Task to complete »
Each line of the data that includes "beautiful" must be copied.

◆ ◆ ◆ ◆ ◆ ◆ ◆

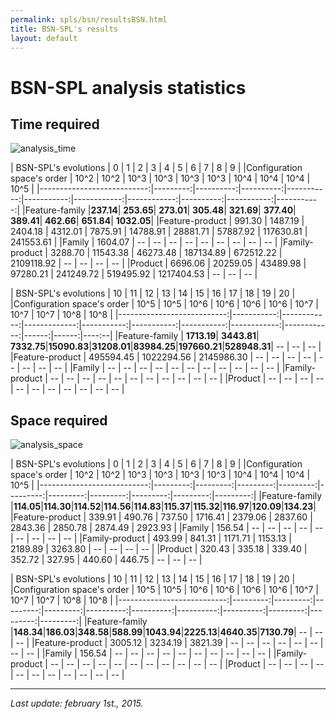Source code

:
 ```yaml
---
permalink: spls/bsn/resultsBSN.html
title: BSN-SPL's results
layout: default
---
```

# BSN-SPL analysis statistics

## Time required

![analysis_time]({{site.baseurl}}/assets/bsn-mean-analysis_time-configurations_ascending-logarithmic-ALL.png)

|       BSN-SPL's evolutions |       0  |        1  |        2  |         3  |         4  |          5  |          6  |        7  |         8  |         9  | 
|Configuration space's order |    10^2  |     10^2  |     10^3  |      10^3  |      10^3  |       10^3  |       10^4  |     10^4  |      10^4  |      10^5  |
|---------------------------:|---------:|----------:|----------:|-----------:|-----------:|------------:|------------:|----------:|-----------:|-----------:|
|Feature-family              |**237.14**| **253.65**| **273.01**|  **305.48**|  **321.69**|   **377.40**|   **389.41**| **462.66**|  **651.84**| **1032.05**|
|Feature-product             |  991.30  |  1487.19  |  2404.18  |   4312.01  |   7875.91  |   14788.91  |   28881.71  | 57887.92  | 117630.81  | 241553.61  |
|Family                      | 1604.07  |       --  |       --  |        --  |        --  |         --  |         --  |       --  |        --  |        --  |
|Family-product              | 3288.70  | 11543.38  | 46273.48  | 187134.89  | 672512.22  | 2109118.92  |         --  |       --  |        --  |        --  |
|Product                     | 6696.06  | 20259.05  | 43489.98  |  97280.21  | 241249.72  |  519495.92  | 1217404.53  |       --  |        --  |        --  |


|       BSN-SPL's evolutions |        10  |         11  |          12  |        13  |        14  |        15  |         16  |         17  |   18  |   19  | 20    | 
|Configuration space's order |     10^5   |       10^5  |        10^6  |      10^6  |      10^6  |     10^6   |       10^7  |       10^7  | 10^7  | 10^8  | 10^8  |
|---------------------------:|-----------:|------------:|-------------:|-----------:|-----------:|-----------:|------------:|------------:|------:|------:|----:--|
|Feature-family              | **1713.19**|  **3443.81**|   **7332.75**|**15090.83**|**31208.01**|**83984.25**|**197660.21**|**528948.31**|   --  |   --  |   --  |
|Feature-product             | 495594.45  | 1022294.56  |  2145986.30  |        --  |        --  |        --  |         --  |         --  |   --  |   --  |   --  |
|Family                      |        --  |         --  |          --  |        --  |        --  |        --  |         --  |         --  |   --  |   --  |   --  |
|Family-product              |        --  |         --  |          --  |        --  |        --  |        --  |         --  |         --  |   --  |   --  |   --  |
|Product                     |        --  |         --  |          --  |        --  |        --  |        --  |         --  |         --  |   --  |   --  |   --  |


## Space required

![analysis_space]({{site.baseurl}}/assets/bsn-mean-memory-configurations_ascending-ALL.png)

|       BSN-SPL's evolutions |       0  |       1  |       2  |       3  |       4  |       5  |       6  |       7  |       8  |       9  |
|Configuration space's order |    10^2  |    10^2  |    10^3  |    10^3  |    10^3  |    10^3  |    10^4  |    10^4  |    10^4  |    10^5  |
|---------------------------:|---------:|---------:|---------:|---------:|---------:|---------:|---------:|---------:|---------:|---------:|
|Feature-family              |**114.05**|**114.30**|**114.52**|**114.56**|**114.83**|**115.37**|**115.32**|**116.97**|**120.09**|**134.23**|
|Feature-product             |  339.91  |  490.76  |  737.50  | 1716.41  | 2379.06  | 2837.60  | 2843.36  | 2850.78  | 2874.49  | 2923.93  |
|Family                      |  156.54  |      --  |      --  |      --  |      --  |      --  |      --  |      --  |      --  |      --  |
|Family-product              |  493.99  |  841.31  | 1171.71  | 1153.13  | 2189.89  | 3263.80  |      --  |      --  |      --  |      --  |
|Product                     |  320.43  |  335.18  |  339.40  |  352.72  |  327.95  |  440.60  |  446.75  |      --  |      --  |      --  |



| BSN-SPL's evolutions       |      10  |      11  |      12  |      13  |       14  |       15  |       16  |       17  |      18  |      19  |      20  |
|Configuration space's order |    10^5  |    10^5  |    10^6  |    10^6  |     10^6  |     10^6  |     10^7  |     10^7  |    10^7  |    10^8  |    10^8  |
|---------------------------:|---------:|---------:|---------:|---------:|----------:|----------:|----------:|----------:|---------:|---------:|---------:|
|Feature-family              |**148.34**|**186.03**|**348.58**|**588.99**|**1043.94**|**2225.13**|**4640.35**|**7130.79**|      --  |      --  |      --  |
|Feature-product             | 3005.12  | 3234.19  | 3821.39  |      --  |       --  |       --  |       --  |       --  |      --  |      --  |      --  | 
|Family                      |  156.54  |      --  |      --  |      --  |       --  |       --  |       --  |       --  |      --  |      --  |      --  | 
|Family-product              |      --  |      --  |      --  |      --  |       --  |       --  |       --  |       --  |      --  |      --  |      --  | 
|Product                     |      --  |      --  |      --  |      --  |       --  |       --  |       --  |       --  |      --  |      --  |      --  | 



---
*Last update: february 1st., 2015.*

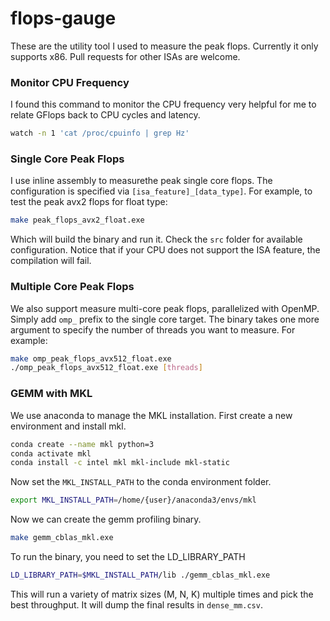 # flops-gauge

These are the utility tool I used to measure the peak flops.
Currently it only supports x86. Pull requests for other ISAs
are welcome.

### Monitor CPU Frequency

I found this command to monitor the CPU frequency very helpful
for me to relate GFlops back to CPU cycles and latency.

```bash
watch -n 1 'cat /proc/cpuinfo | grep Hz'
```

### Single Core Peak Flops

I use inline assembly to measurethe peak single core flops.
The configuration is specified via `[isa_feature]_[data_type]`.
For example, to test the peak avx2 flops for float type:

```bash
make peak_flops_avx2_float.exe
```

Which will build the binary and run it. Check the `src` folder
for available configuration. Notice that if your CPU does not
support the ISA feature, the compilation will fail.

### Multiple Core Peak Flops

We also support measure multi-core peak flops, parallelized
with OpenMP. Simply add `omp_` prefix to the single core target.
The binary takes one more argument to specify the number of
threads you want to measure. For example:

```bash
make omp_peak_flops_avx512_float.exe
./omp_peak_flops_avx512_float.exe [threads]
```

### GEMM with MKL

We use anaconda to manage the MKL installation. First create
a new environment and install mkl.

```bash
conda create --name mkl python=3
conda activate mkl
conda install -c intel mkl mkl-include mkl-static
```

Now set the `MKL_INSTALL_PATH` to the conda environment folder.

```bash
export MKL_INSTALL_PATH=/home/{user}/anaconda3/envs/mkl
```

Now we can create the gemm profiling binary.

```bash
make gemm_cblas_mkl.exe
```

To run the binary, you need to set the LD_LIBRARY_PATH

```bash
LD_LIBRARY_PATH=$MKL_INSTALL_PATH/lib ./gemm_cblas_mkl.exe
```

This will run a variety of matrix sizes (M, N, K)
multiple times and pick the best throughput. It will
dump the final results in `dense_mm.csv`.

◆ ◆ ◆ ◆ ◆ ◆ ◆

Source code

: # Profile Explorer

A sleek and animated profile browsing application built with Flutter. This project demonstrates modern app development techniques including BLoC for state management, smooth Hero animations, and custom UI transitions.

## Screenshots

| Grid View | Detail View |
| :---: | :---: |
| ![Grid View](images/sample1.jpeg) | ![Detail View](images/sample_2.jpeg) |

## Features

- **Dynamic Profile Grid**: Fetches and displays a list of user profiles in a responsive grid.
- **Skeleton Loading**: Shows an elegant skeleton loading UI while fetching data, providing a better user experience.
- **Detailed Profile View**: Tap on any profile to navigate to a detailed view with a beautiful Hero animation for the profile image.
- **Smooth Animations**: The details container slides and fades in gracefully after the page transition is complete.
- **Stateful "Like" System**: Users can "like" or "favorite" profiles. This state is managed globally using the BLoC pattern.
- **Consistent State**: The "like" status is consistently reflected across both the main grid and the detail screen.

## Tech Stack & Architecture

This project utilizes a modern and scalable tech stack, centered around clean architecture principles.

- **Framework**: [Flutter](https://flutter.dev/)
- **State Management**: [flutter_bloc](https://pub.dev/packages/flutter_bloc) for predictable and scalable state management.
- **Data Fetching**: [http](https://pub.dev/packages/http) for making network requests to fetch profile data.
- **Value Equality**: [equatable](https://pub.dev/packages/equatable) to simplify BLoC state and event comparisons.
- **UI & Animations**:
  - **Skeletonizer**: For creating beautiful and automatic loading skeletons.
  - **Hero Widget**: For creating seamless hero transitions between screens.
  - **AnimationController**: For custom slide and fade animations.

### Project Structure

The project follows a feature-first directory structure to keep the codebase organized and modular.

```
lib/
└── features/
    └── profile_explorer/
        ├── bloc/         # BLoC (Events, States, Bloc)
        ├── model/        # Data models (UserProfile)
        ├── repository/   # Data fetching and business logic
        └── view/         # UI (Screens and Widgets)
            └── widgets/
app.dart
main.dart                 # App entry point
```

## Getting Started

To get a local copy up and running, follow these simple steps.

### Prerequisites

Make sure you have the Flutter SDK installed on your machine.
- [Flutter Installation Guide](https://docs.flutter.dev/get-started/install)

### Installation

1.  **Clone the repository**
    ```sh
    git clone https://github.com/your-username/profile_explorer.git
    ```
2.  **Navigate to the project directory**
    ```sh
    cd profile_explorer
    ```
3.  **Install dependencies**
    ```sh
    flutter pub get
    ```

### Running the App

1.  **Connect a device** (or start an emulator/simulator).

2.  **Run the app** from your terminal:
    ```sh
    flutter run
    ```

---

◆ ◆ ◆ ◆ ◆ ◆ ◆

Task response »
- **Detailed Profile View**: Tap on any profile to navigate to a detailed view with a beautiful Hero animation for the profile image.
  - **Skeletonizer**: For creating beautiful and automatic loading skeletons.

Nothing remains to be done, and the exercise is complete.